Friday, July 23, 2010

Recipe Fridays: Things to do with quinoa that are actually delicious

One of the NYTime's top articles this week has been a recipe for a spicy quinoa salad.  This reminded me that when people first started going nuts for quinoa, it was one of those things like Justin Bieber for me--everyone is talking about it, but you're not sure what it is, and you don't get the fuss either way.  Then I tried it, both eating it and cooking with it, and it became one of those things like kombucha, which everyone tells you you're supposed to like, but you just find a little weird.  After much trial-and-error, though, I finally learned how to appreciate quinoa, and in fact now enjoy cooking with it, both due to its health benefits, and because it actually tastes ok!  The big thing that helped me to start liking quinoa was to learn to overcook it.  Most recipes say to cook it just until the thread around the grain becomes visible, but at this point, to me, it still tastes like bugs.  (Sorry for the imagery, but now you know why I don't like quinoa.  Beetle shells, I am telling you.)  I generally cook it for about ten minutes after this point, giving it a much more rice-like texture.  Try cooking white quinoa this way with a little bit of olive oil, salt, and pepper.  It actually tastes good!  Red quinoa doesn't get as soft, and seems to go better with acidic sauces like a lemon vinaigrette and fresh herbs.  Below is one of my favorite quinoa recipes, courtesy of femonomics contributor Mad Dr.

Mad Dr's Quinoa pilaf

Cover 1 cup white quinoa with 2 cups water, a small drizzle of oil, and a pinch of salt.  Bring to boil, then cover and reduce heat.  Continue cooking, adding water as necessary, until about ten minutes after threads become visible (or until quinoa is soft).  Meanwhile, saute 1/2 chopped onion with 2 chopped garlic cloves in olive oil.  When onions are translucent, add 2 chopped celery ribs and 2 chopped carrots.  Add 1 T butter.  Saute until carrots are tender.  Add cooked quinoa, and continue stirring over heat for 5 minutes longer.  Season with salt and pepper to taste and serve. 

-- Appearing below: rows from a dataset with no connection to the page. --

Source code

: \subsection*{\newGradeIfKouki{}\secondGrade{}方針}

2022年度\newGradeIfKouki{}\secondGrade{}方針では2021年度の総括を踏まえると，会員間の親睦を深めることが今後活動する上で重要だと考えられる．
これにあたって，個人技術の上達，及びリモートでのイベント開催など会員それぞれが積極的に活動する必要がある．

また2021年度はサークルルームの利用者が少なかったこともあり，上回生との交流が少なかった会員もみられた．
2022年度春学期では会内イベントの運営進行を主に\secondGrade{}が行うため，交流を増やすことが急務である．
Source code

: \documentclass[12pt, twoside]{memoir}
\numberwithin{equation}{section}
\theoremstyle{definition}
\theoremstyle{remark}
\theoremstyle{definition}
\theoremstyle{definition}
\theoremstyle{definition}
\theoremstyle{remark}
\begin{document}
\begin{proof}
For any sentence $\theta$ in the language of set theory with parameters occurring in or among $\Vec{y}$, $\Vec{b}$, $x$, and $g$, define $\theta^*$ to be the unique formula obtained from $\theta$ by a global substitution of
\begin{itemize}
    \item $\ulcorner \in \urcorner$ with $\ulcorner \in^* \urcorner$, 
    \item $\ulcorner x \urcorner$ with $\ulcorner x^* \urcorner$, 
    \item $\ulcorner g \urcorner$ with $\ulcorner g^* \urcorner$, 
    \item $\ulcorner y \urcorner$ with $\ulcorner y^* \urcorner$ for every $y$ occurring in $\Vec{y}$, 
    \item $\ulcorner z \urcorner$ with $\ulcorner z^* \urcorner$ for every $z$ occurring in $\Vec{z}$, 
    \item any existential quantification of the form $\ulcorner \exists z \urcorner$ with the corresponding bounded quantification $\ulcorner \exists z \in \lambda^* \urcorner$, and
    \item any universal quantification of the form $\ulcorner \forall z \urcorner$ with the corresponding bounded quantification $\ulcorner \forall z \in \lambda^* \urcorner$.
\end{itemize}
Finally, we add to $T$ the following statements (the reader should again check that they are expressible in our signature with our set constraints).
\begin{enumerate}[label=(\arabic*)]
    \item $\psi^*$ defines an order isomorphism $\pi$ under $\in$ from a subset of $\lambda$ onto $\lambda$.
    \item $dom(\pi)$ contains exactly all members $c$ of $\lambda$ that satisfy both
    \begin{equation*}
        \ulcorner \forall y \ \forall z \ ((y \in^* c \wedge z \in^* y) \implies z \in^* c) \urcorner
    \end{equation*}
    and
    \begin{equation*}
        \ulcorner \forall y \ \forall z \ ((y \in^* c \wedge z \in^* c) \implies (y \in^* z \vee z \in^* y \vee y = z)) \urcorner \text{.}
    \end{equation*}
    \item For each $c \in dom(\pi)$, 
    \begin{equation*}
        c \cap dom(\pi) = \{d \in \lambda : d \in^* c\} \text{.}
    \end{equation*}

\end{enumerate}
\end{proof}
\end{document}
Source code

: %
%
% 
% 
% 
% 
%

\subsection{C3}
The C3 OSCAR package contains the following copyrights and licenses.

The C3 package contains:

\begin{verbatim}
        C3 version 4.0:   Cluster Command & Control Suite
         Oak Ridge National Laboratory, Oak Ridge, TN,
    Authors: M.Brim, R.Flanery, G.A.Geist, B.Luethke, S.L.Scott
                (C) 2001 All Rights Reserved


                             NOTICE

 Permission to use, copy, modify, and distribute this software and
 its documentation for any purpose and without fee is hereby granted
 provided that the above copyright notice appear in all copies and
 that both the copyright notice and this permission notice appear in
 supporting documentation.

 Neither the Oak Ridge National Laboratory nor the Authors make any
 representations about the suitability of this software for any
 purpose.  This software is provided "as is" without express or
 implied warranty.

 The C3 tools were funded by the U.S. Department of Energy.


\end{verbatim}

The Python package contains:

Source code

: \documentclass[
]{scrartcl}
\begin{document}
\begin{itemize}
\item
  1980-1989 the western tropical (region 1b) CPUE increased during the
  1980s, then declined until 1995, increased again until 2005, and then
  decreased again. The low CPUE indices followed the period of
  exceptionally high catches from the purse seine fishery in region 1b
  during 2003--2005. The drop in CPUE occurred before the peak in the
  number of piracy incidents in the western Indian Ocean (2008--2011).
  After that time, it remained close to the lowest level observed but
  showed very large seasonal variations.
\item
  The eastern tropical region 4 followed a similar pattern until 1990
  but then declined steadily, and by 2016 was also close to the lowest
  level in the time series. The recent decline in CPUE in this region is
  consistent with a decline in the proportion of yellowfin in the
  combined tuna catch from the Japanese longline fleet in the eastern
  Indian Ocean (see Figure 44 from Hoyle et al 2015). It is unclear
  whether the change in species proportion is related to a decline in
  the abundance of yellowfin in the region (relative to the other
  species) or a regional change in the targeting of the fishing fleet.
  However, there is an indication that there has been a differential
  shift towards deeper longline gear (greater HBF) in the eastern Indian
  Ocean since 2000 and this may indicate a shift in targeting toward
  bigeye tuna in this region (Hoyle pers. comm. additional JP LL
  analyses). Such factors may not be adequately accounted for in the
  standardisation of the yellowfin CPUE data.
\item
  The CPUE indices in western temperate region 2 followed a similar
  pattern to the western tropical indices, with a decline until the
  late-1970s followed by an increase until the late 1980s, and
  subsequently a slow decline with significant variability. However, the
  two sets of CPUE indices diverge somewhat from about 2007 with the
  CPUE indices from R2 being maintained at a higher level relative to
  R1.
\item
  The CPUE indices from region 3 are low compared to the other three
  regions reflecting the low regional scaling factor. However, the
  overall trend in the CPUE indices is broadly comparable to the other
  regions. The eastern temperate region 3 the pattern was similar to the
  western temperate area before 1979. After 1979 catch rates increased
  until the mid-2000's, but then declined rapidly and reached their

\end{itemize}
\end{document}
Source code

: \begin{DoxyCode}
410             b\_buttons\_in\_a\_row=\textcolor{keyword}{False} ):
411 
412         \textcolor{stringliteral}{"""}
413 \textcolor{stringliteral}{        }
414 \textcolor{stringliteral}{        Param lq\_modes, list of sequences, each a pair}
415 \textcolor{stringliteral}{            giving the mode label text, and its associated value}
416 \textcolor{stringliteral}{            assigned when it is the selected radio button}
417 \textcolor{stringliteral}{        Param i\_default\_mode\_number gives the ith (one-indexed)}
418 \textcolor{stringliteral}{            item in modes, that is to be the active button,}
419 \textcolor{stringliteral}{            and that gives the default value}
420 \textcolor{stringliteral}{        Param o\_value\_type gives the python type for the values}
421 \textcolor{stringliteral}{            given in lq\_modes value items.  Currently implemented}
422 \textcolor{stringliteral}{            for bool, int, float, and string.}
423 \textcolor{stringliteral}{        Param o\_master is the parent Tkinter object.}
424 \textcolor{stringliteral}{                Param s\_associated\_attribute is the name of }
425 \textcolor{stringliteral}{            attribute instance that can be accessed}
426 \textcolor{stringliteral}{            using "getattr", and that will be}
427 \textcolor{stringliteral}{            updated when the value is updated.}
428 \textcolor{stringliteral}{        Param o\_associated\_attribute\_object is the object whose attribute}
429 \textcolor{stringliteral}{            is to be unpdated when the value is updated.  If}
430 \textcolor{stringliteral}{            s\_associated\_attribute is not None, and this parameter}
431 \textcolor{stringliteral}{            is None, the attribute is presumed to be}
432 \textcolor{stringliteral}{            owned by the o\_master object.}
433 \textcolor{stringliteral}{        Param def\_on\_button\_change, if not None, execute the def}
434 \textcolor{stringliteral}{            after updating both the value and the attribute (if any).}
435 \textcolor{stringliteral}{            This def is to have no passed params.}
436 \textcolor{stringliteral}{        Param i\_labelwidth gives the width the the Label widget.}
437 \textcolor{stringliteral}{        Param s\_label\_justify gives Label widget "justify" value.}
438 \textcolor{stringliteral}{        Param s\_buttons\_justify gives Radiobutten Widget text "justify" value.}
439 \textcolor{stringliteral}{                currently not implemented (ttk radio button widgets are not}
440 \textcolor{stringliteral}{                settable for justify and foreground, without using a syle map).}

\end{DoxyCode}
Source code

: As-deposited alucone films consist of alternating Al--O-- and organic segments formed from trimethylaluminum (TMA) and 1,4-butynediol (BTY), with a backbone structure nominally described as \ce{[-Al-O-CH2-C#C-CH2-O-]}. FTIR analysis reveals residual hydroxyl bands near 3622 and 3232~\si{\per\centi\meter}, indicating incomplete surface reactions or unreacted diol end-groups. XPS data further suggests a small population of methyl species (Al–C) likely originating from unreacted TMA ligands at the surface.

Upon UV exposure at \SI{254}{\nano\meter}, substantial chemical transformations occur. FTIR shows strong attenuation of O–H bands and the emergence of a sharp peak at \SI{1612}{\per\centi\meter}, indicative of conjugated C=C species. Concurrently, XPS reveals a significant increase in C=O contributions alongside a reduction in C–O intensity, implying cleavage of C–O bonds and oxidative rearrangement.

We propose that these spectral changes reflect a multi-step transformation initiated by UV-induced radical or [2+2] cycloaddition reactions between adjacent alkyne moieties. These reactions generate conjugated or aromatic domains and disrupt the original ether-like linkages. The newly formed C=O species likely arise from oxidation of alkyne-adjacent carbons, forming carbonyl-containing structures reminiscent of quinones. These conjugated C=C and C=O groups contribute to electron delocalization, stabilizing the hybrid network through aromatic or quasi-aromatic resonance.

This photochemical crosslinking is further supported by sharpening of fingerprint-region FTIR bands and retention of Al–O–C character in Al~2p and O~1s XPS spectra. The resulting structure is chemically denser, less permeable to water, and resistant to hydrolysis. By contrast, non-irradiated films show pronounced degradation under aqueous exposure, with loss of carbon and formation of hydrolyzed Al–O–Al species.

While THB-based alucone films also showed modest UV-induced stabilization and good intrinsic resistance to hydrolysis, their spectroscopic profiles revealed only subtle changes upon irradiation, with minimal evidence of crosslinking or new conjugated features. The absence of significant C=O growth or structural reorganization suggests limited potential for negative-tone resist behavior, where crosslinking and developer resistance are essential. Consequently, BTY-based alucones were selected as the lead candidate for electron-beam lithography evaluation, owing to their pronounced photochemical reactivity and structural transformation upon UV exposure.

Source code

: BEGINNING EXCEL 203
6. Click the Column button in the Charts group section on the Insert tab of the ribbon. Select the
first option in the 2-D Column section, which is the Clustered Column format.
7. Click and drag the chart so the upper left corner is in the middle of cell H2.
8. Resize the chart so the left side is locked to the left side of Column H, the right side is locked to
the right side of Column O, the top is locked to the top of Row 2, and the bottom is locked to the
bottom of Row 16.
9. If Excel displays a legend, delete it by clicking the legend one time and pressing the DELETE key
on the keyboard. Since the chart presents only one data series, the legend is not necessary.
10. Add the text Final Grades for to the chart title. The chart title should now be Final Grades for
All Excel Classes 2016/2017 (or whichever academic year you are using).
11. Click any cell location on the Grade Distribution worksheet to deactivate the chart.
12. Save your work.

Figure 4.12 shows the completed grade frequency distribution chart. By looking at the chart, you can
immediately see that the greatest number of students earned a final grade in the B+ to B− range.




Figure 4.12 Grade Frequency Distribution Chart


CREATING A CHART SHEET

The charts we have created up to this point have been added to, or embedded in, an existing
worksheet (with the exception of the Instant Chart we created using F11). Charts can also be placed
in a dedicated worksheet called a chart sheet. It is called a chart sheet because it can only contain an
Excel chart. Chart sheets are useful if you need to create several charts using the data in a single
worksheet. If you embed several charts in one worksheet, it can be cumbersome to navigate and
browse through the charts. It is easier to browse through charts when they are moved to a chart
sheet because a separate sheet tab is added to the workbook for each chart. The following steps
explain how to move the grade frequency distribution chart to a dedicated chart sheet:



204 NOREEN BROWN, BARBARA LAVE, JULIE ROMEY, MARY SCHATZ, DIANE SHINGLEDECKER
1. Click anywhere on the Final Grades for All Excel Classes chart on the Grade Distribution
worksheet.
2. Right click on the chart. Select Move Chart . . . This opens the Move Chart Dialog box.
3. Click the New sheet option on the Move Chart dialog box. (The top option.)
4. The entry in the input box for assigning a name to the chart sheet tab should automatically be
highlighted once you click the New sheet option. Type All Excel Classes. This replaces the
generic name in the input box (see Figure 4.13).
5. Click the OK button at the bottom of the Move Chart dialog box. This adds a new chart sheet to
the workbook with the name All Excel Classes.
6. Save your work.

The onion, celery, and carrot is what the french call a mirepoix, and provides a vegetable-broth taste to the pilaf, meaning no additional seasoning is necessary.  Mad Dr also adds chopped bell peppers to this, added near the end of cooking.  I like to add toasted pine nuts.  You can add any other vegetable (cooked eggplant sounds good0, or even a protein such as cubed tofu or chicken to make a complete meal.  Add dried fruit, like currants, to give it a fall flavor.

Did you also go through a quinoa=yuck stage?  Have you made any recipes with it that changed your mind?  Post your best quinoa recipe below!